In [1]:
from pathlib import Path
import pandas as pd

# ==== Config ====
ROOT = Path("/neurospin/dico/data/deep_folding/current/datasets")
ROI = "OCCIPITAL"
HEMI = "L"
DATASETS = ["cnp", "candi", "bsnip1", "schizconnect-vip-prague"]  # check order of appearance among these
SUBDIR = "crops/2mm"
MASKDIR = "mask"

agg_file = ROOT / "aggregate_schizophrenia" / SUBDIR / ROI / MASKDIR / f"{HEMI}skeleton_subject.csv"

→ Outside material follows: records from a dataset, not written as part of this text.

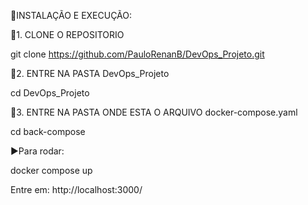 🚀INSTALAÇÃO E EXECUÇÃO: 



🔁1. CLONE O REPOSITORIO

   git clone https://github.com/PauloRenanB/DevOps_Projeto.git
   
   
📁2. ENTRE NA PASTA DevOps_Projeto

   cd DevOps_Projeto
   
   
📁3. ENTRE NA PASTA ONDE ESTA O ARQUIVO docker-compose.yaml

   cd back-compose
   

▶️Para rodar:

docker compose up

Entre em: http://localhost:3000/
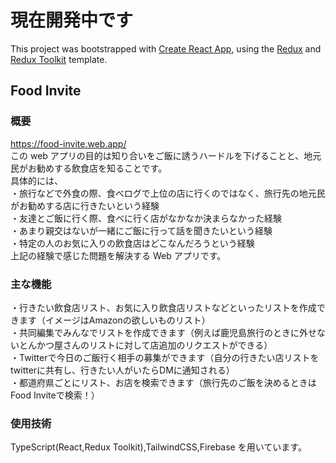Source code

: # 現在開発中です

This project was bootstrapped with [Create React App](https://github.com/facebook/create-react-app), using the [Redux](https://redux.js.org/) and [Redux Toolkit](https://redux-toolkit.js.org/) template.

## Food Invite

### 概要
https://food-invite.web.app/ <br>
この web アプリの目的は知り合いをご飯に誘うハードルを下げることと、地元民がお勧めする飲食店を知ることです。<br>
具体的には、<br>
・旅行などで外食の際、食べログで上位の店に行くのではなく、旅行先の地元民がお勧めする店に行きたいという経験<br>
・友達とご飯に行く際、食べに行く店がなかなか決まらなかった経験<br>
・あまり親交はないが一緒にご飯に行って話を聞きたいという経験<br>
・特定の人のお気に入りの飲食店はどこなんだろうという経験<br>
上記の経験で感じた問題を解決する Web アプリです。<br>

### 主な機能
・行きたい飲食店リスト、お気に入り飲食店リストなどといったリストを作成できます（イメージはAmazonの欲しいものリスト）<br>
・共同編集でみんなでリストを作成できます（例えば鹿児島旅行のときに外せないとんかつ屋さんのリストに対して店追加のリクエストができる）<br>
 ・Twitterで今日のご飯行く相手の募集ができます（自分の行きたい店リストをtwitterに共有し、行きたい人がいたらDMに通知される）<br>
 ・都道府県ごとにリスト、お店を検索できます（旅行先のご飯を決めるときはFood Inviteで検索！）<br>
 
 ### 使用技術
TypeScript(React,Redux Toolkit),TailwindCSS,Firebase を用いています。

HEADER_TOKENS = {"subject", "subjects", "id", "ids"}  # case-insensitive

def read_ids(p: Path):
    if not p.exists():
        return []
    try:
        s = pd.read_csv(p, header=None, dtype=str, engine="python")
        col0 = s.iloc[:, 0].astype(str).str.strip()
        vals = [x for x in col0.tolist() if x]
    except Exception:
        vals = [line.strip().split(",")[0] for line in p.read_text(encoding="utf-8", errors="ignore").splitlines() if line.strip()]
    # drop header-like tokens
    vals = [v for v in vals if v.lower() not in HEADER_TOKENS]
    return vals

# Load aggregate list
agg_ids = read_ids(agg_file)

# Build membership maps (set of IDs for each dataset)
dataset_sets = {}
for ds in DATASETS:
    p = ROOT / ds / SUBDIR / ROI / MASKDIR / f"{HEMI}skeleton_subject.csv"
    dataset_sets[ds] = set(read_ids(p))

# Map each aggregate ID to its dataset (first matching dataset wins; else "UNKNOWN")
def which_dataset(sid: str):
    for ds in DATASETS:
        if sid in dataset_sets[ds]:
            return ds
    return "UNKNOWN"

labels = [which_dataset(sid) for sid in agg_ids]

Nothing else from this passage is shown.